▶ What you need to do: Copy nothing but the lines from the opening of the entries through the line that contains "What modifications of", exactly as written. Drop the pictures.
+++ Supplied information
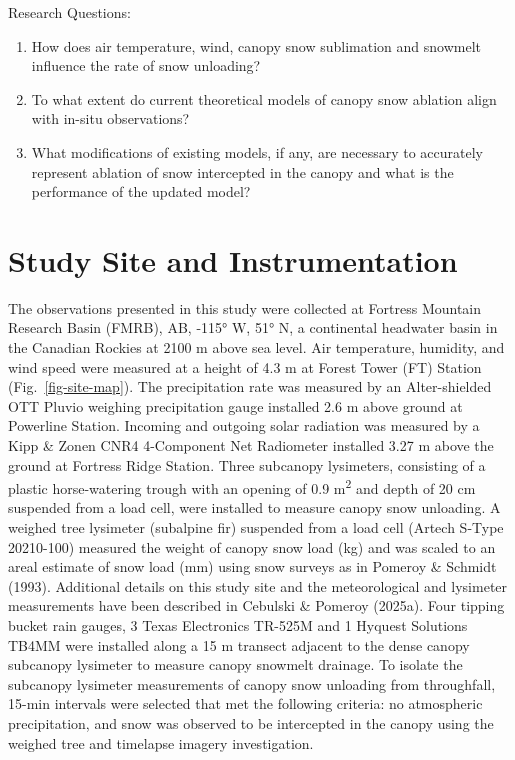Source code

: \documentclass[
  letterpaper,
  DIV=11,
  numbers=noendperiod]{scrartcl}
\begin{document}
Research Questions:

\begin{enumerate}
\def\labelenumi{\arabic{enumi}.}
\item
  How does air temperature, wind, canopy snow sublimation and snowmelt
  influence the rate of snow unloading?
\item
  To what extent do current theoretical models of canopy snow ablation
  align with in-situ observations?
\item
  What modifications of existing models, if any, are necessary to
  accurately represent ablation of snow intercepted in the canopy and
  what is the performance of the updated model?
\end{enumerate}

\section{Study Site and
Instrumentation}\label{study-site-and-instrumentation}

The observations presented in this study were collected at Fortress
Mountain Research Basin (FMRB), AB, -115° W, 51° N, a continental
headwater basin in the Canadian Rockies at 2100 m above sea level. Air
temperature, humidity, and wind speed were measured at a height of 4.3 m
at Forest Tower (FT) Station (Fig.~\ref{fig-site-map}). The
precipitation rate was measured by an Alter-shielded OTT Pluvio weighing
precipitation gauge installed 2.6 m above ground at Powerline Station.
Incoming and outgoing solar radiation was measured by a Kipp \& Zonen
CNR4 4-Component Net Radiometer installed 3.27 m above the ground at
Fortress Ridge Station. Three subcanopy lysimeters, consisting of a
plastic horse-watering trough with an opening of 0.9
m\textsuperscript{2} and depth of 20 cm suspended from a load cell, were
installed to measure canopy snow unloading. A weighed tree lysimeter
(subalpine fir) suspended from a load cell (Artech S-Type 20210-100)
measured the weight of canopy snow load (kg) and was scaled to an areal
estimate of snow load (mm) using snow surveys as in Pomeroy \& Schmidt
(1993). Additional details on this study site and the meteorological and
lysimeter measurements have been described in Cebulski \& Pomeroy
(2025a). Four tipping bucket rain gauges, 3 Texas Electronics TR-525M
and 1 Hyquest Solutions TB4MM were installed along a 15 m transect
adjacent to the dense canopy subcanopy lysimeter to measure canopy
snowmelt drainage. To isolate the subcanopy lysimeter measurements of
canopy snow unloading from throughfall, 15-min intervals were selected
that met the following criteria: no atmospheric precipitation, and snow
was observed to be intercepted in the canopy using the weighed tree and
timelapse imagery investigation.
\end{document}
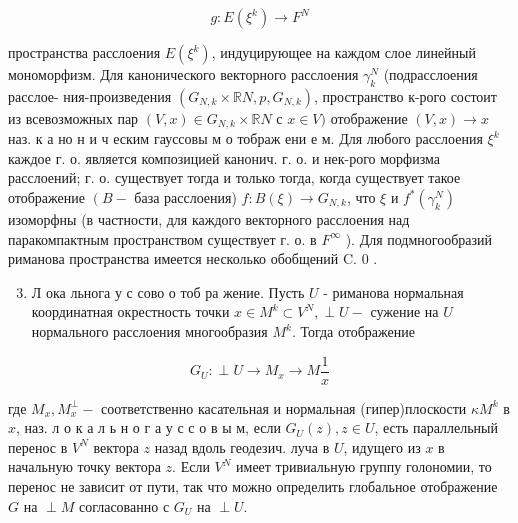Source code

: \documentclass[10pt]{article}
\begin{document}
\[

g: E\left(\xi^{k}\right) \longrightarrow F^{N}

\]



пространства расслоения $E\left(\xi^{k}\right)$, индуцирующее на каждом слое линейный мономорфизм. Для канонического векторного расслоения $\gamma_{k}^{N}$ (подрасслоения расслое- ния-произведения $\left(G_{N, k} \times \mathbb{R} N, p, G_{N, k}\right)$, пространство к-рого состоит из всевозможных пар $(V, x) \in G_{N, k} \times \mathbb{R} N$ с $x \in V)$ отображение $(V, x) \rightarrow x$ наз. к а но н и ч еским гауссовы м о тображ ени е м. Для любого расслоения $\xi^{k}$ каждое г. о. является композицией канонич. г. о. и нек-рого морфизма расслоений; г. о. существует тогда и только тогда, когда существует такое отображение $\left(B-\right.$ база расслоения) $f: B(\xi) \rightarrow G_{N, k}$, что $\xi$ и $f^{*}\left(\gamma_{k}^{N}\right)$ изоморфны (в частности, для каждого векторного расслоения над паракомпактным пространством существует г. о. в $F^{\infty}$ ). Для подмногообразий риманова пространства имеется несколько обобщений C. 0 .



\begin{enumerate}

  \setcounter{enumi}{2}

  \item Л ока льнога у с сово о тоб ра жение. Пусть $U$ - риманова нормальная координатная окрестность точки $x \in M^{k} \subset V^{N}, \perp U-$ сужение на $U$ нормального расслоения многообразия $M^{k}$. Тогда отображение

\end{enumerate}



\[

G_{U}: \perp U \rightarrow M_{x} \rightarrow M \frac{1}{x}

\]



где $M_{x}, M_{x}^{\perp}-$ соответственно касательная и нормальная (гипер)плоскости $\kappa M^{k}$ в $x$, наз. л о к а л ь н о г а у с с о в ы м, если $G_{U}(z), z \in U$, есть параллельный перенос в $V^{N}$ вектора $z$ назад вдоль геодезич. луча в $U$, идущего из $x$ в начальную точку вектора $z$. Если $V^{N}$ имеет тривиальную группу голономии, то перенос не зависит от пути, так что можно определить глобальное отображение $G$ на $\perp M$ согласованно с $G_{U}$ на $\perp U$.
\end{document}
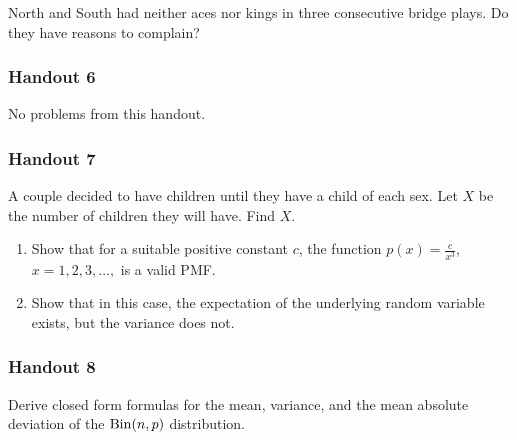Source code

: \begin{problem}[Handout 5, \# 14]
  North and South had neither aces nor kings in three consecutive bridge
  plays. Do they have reasons to complain?
\end{problem}
\begin{solution*}
\end{solution*}

\subsubsection{Handout 6}
No problems from this handout.

\subsubsection{Handout 7}
\begin{problem}[Handout 7, \# 5]
  A couple decided to have children until they have a child of each
  sex. Let \(X\) be the number of children they will have. Find \(X\).
\end{problem}
\begin{solution*}
\end{solution*}

\begin{problem}[Handout 7, \# 8]
  \begin{enumerate}[label=(\alph*),noitemsep]
  \item Show that for a suitable positive constant \(c\), the function
    \(p(x)=\frac{c}{x^3}\), \(x=1,2,3,\dotsc,\) is a valid PMF.
  \item Show that in this case, the expectation of the underlying random
    variable exists, but the variance does not.
  \end{enumerate}
\end{problem}
\begin{solution*}
\end{solution*}

\subsubsection{Handout 8}
\begin{problem}[Handout 8, \# 4]
  Derive closed form formulas for the mean, variance, and the mean absolute
  deviation of the \(\operatorname{Bin}(n,p)\) distribution.
\end{problem}
\begin{solution*}
\end{solution*}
++++++
▶ Expected answer:
Source code

: \documentclass[
  letterpaper,
  DIV=11,
  numbers=noendperiod]{scrartcl}
\begin{document}
Research Questions:

\begin{enumerate}
\def\labelenumi{\arabic{enumi}.}
\item
  How does air temperature, wind, canopy snow sublimation and snowmelt
  influence the rate of snow unloading?
\item
  To what extent do current theoretical models of canopy snow ablation
  align with in-situ observations?
\item
  What modifications of existing models, if any, are necessary to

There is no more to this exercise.